In December 2013, President Benigno Aquino revealed that a big number of AK-47 firearms went missing from the PNP headquarters.

During an investigation, five of the 44 AK-47 rifles that the Philippine Army recovered during clashes with the NPA on Western Mindanao, bore the same serial numbers of the AK-47 rifles that Lozada had bought from Twin Pines, said Magalong.

The serial numbers of the 39 other recovered AK-47s could not be read, but investigators believed they were also part of the high-powered firearms that Lozada had bought from Twin Pines, said Magalong.

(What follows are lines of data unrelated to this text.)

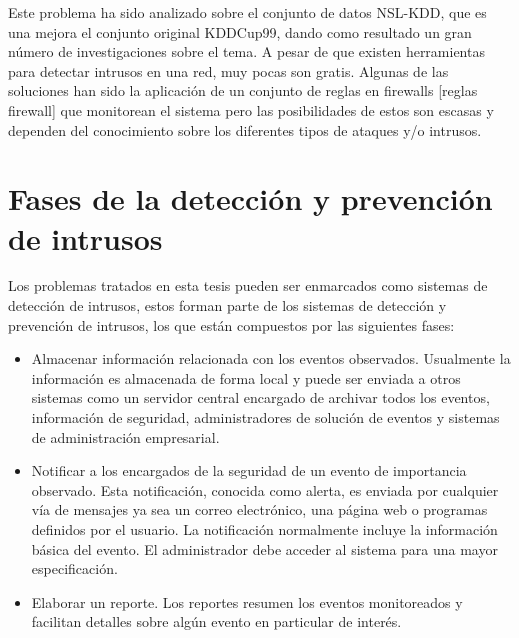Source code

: 



Este problema ha sido analizado sobre el conjunto de datos NSL-KDD, que es una mejora el conjunto original KDDCup99, dando como resultado un gran número de investigaciones sobre el tema. A pesar de que existen herramientas para detectar intrusos en una red, muy pocas son gratis. Algunas de las soluciones han sido la aplicación de un conjunto de reglas en firewalls [reglas firewall] que monitorean el sistema pero las posibilidades de estos son escasas y dependen del conocimiento sobre los diferentes tipos de ataques y/o intrusos.

\section{Fases de la detección y prevención de intrusos}
Los problemas tratados en esta tesis pueden ser enmarcados como sistemas de detección de intrusos, estos forman parte de los sistemas de detección y prevención de intrusos, los que están compuestos por las siguientes fases:

\begin{itemize}
    \item Almacenar información relacionada con los eventos observados. Usualmente la información es almacenada de forma local y puede ser enviada a otros sistemas como un servidor central encargado de archivar todos los eventos, información de seguridad, administradores de solución de eventos y sistemas de administración empresarial.
    \item Notificar a los encargados de la seguridad de un evento de importancia observado. Esta notificación, conocida como alerta, es enviada por cualquier vía de mensajes ya sea un correo electrónico, una página web o programas definidos por el usuario. La notificación normalmente incluye la información básica del evento. El administrador debe acceder al sistema para una mayor especificación.
    \item Elaborar un reporte. Los reportes resumen los eventos monitoreados y facilitan detalles sobre algún evento en particular de interés.
\end{itemize}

Noting that the accused policemen did not really earn from Lozada’s transactions with the NPA, Magalong said the policemen erred because they did not undertake a stringent procedure in licensing firearms.

It was the first time that policemen were accused of facilitating the sale of license firearms to communist rebels, Magalong added.

But the firearms that were lost at the police headquarters were brought to (and not imported by) Twin Pines (as requested by Lozada), said sources who requested for anonymity.

The top ranking policemen who were accused of facilitating of the sale of the high-powered firearms to the NPA were not the ones who allegedly brought the missing AK-47 from the police headquarters to Twin Pines, the same sources said, adding that more people might be implicated in the scandal.

Earlier, Abu Misry, spokesman of the Bangasmoro Islamic Freedom Fighter (BIFF) claimed that the BIFF has been buying arms and ammunition from the Army based in the southern Philippines.

The BIFF became a faction of the Moro Islamic Liberation Front (MILF) in 2008, because it was against the continuation of the peace talks between the Philippine government and the MILF. The two parties eventually forged a pro-autonomy peace settlement in 2013.

In 2003, when Senator Antonio Trillanes IV waged a failed coup plot against former President Gloria Arroyo by briefly taking over Oakwood Hotel on Ayala Avenue, the financial district, he (was then a lieutenant) and 300 other junior officers and enlisted men claimed that top ranking military men have been selling firearms and ammunition to communist and Filipino-Muslim rebels.

It was a source of wide-scale corruption in the military and the police, complained Trillanes. He was detained starting 2003, was elected senator in 2007, and released from prison in 2010.